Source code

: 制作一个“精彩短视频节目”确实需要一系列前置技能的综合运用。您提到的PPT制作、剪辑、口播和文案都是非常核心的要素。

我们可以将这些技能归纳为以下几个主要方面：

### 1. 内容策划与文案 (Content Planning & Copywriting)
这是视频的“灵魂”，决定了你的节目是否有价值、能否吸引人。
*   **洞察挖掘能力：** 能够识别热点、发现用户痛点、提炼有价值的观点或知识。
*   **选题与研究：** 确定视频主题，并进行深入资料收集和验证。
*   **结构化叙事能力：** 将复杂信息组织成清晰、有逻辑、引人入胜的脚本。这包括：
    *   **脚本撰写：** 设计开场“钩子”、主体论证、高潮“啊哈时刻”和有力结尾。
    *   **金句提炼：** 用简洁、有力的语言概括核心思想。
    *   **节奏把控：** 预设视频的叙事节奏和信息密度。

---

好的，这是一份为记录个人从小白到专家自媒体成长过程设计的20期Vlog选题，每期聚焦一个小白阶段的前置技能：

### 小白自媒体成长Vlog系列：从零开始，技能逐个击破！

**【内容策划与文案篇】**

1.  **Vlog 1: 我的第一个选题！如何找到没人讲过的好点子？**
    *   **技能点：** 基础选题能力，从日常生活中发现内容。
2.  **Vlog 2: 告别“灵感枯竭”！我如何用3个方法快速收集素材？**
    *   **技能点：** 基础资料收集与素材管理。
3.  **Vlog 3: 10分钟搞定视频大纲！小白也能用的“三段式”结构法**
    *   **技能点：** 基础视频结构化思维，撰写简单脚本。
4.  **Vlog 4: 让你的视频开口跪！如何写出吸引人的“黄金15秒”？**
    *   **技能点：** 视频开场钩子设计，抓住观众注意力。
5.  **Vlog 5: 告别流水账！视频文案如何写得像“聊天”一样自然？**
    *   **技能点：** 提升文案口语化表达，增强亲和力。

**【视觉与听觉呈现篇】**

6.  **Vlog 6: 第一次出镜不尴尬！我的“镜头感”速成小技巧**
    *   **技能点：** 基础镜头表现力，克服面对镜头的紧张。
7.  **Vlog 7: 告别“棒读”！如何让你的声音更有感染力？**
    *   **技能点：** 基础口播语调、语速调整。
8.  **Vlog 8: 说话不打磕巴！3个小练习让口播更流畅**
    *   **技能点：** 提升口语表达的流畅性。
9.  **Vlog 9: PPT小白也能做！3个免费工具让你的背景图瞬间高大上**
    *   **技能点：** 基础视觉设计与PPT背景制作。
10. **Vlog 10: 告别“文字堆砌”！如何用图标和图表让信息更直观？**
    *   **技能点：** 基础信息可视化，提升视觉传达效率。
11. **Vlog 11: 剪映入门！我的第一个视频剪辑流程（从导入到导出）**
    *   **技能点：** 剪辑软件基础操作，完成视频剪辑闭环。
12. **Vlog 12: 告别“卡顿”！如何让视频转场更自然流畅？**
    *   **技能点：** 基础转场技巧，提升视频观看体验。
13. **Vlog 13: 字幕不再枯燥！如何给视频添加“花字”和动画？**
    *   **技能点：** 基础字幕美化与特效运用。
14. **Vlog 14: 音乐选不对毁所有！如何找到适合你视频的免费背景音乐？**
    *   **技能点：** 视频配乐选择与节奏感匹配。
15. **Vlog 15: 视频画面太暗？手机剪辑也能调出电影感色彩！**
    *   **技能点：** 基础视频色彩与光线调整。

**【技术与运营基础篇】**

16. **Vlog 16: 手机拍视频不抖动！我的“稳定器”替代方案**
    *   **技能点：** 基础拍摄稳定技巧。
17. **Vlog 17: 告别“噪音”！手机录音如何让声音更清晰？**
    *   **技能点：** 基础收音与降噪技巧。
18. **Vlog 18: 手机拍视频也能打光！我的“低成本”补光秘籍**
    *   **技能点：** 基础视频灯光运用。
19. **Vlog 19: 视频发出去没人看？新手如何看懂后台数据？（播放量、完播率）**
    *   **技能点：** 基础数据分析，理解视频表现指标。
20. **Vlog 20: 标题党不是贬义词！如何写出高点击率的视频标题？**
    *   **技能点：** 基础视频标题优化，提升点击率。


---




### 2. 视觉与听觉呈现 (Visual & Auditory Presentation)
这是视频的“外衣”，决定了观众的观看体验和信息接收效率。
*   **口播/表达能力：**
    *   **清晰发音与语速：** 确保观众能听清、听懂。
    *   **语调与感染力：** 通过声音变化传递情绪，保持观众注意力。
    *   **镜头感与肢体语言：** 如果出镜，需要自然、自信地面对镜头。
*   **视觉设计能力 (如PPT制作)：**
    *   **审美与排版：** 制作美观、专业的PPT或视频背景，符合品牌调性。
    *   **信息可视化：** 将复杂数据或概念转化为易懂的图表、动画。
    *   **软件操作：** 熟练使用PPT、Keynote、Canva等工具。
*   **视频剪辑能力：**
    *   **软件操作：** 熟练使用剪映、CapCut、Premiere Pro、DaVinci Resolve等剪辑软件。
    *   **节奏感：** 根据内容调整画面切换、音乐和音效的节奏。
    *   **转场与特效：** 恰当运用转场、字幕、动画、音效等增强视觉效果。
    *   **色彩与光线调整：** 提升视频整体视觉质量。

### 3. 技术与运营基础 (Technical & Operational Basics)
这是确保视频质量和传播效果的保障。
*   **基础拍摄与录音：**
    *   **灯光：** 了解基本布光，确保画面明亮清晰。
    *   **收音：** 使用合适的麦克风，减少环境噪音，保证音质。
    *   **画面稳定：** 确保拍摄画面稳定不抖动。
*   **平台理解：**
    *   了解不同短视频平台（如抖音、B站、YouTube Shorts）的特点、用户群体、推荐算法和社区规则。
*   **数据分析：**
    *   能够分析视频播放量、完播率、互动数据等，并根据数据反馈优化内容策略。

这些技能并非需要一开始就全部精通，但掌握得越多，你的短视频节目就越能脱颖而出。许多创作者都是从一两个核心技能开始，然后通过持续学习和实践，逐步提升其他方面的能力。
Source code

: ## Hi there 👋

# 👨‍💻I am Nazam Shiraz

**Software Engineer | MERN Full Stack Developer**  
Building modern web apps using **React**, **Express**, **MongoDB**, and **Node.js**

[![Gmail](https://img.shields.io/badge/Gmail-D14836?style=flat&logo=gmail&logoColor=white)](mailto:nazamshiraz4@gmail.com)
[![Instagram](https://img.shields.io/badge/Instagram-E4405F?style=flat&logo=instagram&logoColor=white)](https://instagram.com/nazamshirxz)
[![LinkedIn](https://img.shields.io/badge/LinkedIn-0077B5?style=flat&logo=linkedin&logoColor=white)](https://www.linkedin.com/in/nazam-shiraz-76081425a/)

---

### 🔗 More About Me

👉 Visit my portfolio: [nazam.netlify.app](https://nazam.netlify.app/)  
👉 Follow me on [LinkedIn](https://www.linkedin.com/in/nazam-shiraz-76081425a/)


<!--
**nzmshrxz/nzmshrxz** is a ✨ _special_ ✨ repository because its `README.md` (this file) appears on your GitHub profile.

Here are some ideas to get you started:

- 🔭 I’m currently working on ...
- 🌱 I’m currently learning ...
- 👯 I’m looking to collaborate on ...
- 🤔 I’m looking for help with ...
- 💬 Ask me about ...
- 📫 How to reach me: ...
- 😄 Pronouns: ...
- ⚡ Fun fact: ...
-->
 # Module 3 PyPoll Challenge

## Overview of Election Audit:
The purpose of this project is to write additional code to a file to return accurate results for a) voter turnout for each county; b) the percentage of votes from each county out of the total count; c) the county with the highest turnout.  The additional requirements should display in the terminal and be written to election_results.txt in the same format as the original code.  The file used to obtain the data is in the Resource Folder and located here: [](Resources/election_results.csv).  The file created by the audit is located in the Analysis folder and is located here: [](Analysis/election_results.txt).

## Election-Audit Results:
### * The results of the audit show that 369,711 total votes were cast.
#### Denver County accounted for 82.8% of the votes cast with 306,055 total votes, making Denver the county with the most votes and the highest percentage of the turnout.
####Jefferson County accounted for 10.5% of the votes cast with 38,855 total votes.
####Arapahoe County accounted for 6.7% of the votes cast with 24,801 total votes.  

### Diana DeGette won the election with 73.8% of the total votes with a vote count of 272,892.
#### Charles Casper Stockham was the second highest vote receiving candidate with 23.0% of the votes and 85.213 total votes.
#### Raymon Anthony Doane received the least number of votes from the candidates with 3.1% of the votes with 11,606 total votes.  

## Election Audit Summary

******

- Work item -
Lines holding the word "这是视频的" are the answer; copy each one from the records above.

- Expected output -
这是视频的“灵魂”，决定了你的节目是否有价值、能否吸引人。
这是视频的“外衣”，决定了观众的观看体验和信息接收效率。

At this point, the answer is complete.